Pursuing one’s own desires and creature comforts will not make anyone happy in the long run. Such pleasures are at best temporary. Jesus Christ summed it up: “It is more blessed to give than to receive” (Acts 20:35). There it is! Preoccupation with self only contributes to the hyperstress that has caused or compounded many of this world’s problems. It is chasing after something that cannot satisfy our desires for meaning in life.
Resolving hyperstress and the evils that go with it is a matter of changing one’s whole life-style from a general pattern of taking and selfishness to a life-style of giving, of service, of concern for others equal to or greater than concern for self. Dr. Selye, an endocrinologist, often said that hate causes stress and love eliminates it. He asked, “If everyone loved his neighbor as himself, how could there be any war, crime, aggression or even tension among people?”
Psychologist Erich Fromm notes: “Not he who has much is rich, but he who gives much.

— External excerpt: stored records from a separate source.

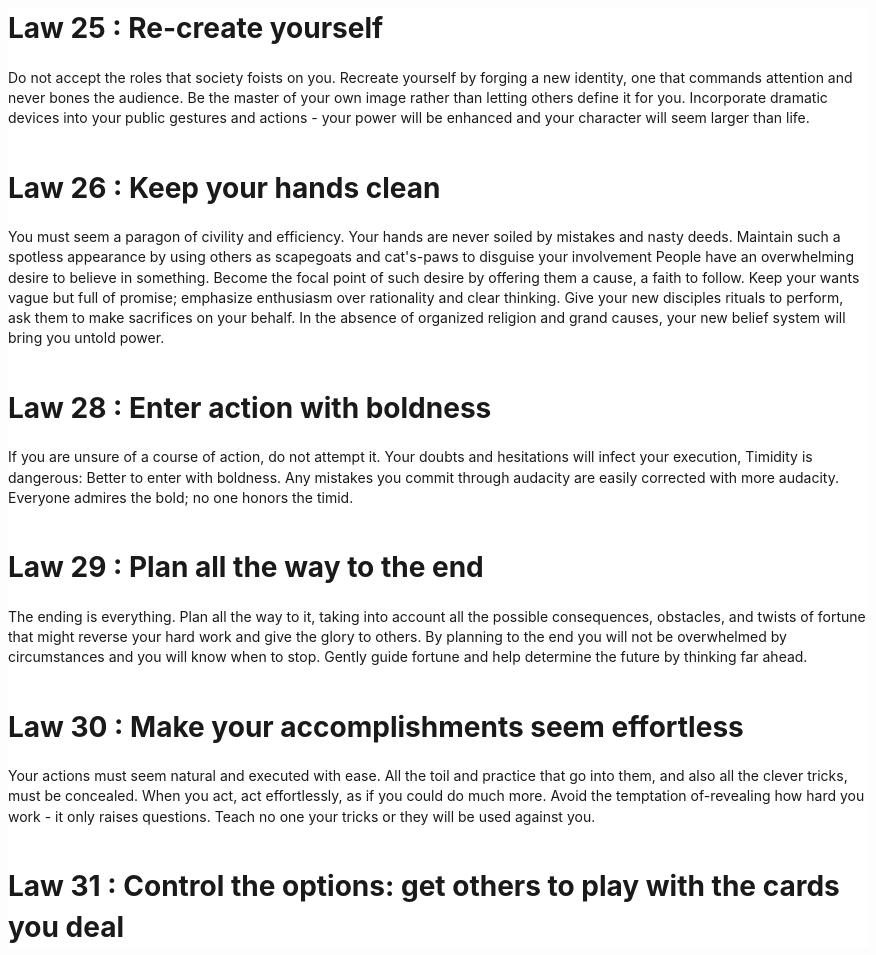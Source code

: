 # Law 25 : Re-create yourself

Do not accept the roles that society foists on you. Recreate yourself by forging
a new identity, one that commands attention and never bones the audience. Be the
master of your own image rather than letting others define it for you.
Incorporate dramatic devices into your public gestures and actions - your power
will be enhanced and your character will seem larger than life.

# Law 26 : Keep your hands clean

You must seem a paragon of civility and efficiency. Your hands are never soiled
by mistakes and nasty deeds. Maintain such a spotless appearance by using others
as scapegoats and cat's-paws to disguise your involvement People have an
overwhelming desire to believe in something. Become the focal point of such
desire by offering them a cause, a faith to follow. Keep your wants vague but
full of promise; emphasize enthusiasm over rationality and clear thinking. Give
your new disciples rituals to perform, ask them to make sacrifices on your
behalf. In the absence of organized religion and grand causes, your new belief
system will bring you untold power.

# Law 28 : Enter action with boldness

If you are unsure of a course of action, do not attempt it. Your doubts and
hesitations will infect your execution, Timidity is dangerous: Better to enter
with boldness. Any mistakes you commit through audacity are easily corrected
with more audacity. Everyone admires the bold; no one honors the timid.

# Law 29 : Plan all the way to the end

The ending is everything. Plan all the way to it, taking into account all the
possible consequences, obstacles, and twists of fortune that might reverse your
hard work and give the glory to others. By planning to the end you will not be
overwhelmed by circumstances and you will know when to stop. Gently guide fortune
and help determine the future by thinking far ahead. 

# Law 30 : Make your accomplishments seem effortless

Your actions must seem natural and executed with ease. All the toil and practice
that go into them, and also all the clever tricks, must be concealed. When you
act, act effortlessly, as if you could do much more. Avoid the temptation
of-revealing how hard you work - it only raises questions. Teach no one your
tricks or they will be used against you.

# Law 31 : Control the options: get others to play with the cards you deal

The hoarder who is anxiously worried about losing something is, psychologically speaking, the poor, impoverished man, regardless of how much he has.” In comparing the giving, loving person to the selfish person. Dr. Fromm continues: “The selfish person is interested only in himself, wants everything for himself, feels no pleasure in giving, but only in taking. The world outside is looked at only from the standpoint of what he can get out of it.”
But what selfish people do not realize is that their own selfishness is the root of their troubles. Selfishness leaves a person “empty and frustrated. He is necessarily unhappy and anxiously concerned to snatch from life the satisfactions which he blocks himself from attaining.”
In short, if we give instead of take, our problems and tensions fade away. Strange? It shouldn’t be. As we live in this way of giving, then debilitating stress will diminish — even disappear — from our lives. Then we can, as the apostle Paul put it: “Do not be anxious about anything, but in every situation, by prayer and petition, with thanksgiving, present your requests to God. And the peace of God, which transcends all understanding, will guard your hearts and your minds in Christ Jesus” (Philippians 4:6-7).”